Inmersos en la ‘cultura del sentimiento’

Este interés desmedido en el propio bienestar genera una confusión muy perniciosa en el terreno del amor: la identificación entre sentimiento y amor, la confusión de la persona amada con el sentimiento que provoca. Nadie pone en duda que el sentimiento es amor, pero el amor no es solo sentimiento (es, ciertamente, pasión, pero también imaginación, memoria, voluntad, inteligencia…). Quien cae en esta confusión acaba inevitablemente enamorado de su propio enamoramiento, de la sensación de estar enamorado.

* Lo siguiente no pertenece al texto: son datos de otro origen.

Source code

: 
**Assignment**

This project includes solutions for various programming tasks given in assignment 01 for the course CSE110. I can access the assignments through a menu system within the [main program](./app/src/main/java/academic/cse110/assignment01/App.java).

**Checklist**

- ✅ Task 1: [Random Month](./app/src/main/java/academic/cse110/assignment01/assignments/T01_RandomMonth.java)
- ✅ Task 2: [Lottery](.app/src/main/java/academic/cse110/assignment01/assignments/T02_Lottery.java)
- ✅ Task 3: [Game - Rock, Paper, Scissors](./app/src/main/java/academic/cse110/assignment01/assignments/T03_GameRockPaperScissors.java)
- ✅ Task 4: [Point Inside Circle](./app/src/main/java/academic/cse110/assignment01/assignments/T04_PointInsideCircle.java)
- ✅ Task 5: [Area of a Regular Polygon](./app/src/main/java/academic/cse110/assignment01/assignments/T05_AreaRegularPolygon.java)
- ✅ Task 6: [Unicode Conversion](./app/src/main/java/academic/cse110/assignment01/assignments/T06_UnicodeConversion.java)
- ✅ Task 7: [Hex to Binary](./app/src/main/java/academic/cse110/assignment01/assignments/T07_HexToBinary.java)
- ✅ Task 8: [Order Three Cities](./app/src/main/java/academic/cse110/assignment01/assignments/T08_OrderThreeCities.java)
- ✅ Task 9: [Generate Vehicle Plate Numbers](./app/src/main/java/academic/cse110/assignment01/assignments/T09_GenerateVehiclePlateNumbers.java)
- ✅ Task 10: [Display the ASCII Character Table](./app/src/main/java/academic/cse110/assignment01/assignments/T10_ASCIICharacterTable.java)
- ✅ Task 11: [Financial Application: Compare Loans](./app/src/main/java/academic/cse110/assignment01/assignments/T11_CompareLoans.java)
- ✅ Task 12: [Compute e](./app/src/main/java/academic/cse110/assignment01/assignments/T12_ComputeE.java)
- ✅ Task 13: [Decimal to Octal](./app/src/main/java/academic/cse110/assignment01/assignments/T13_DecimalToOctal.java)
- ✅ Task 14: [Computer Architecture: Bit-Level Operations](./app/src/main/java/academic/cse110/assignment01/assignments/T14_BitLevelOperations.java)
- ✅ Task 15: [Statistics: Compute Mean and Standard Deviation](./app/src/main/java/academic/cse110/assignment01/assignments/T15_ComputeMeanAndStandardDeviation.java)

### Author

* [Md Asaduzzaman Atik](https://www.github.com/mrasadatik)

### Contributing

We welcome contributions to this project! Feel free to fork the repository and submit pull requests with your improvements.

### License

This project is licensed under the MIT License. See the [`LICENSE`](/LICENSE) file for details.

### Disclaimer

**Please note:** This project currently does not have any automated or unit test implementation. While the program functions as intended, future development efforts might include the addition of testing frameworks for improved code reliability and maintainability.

Pensando amar a una persona, se ama en realidad a sí mismo, a su propia satisfacción personal.

Y la consecuencia de esta confusión no se hace esperar: si el destino de mi amor es “sentirme enamorado”, cuando deje de experimentar este afecto, pensaré que mi amor se ha extinguido y me veré impulsado a sustituir al amado y cambiarlo por otro que me haga sentir lo que anhelo.

Como explica Joan Costa Bou, el problema del amor no comprometido es que sitúa el centro de gravedad en mí mismo y no en la persona amada. Al no prometer un amor para siempre, yo me convierto en el criterio de valoración del otro: él o ella valen solo en la medida en que colman mis expectativas, en que satisfacen mi interés, por elevado que este sea. El otro está, pues, a mi servicio y se transforma, respecto a mí, en instrumento, en medio para que yo alcance la meta de mi propia realización. El amor auténtico y pleno ama al otro por lo que él es y no por lo que me aporta a mí. Entonces, sí, el amor se convierte en don, en entrega y se hace cabal. Esta es la lógica del amor, una lógica del todo o nada: o me entrego o le utilizo. Si no es don, es interés.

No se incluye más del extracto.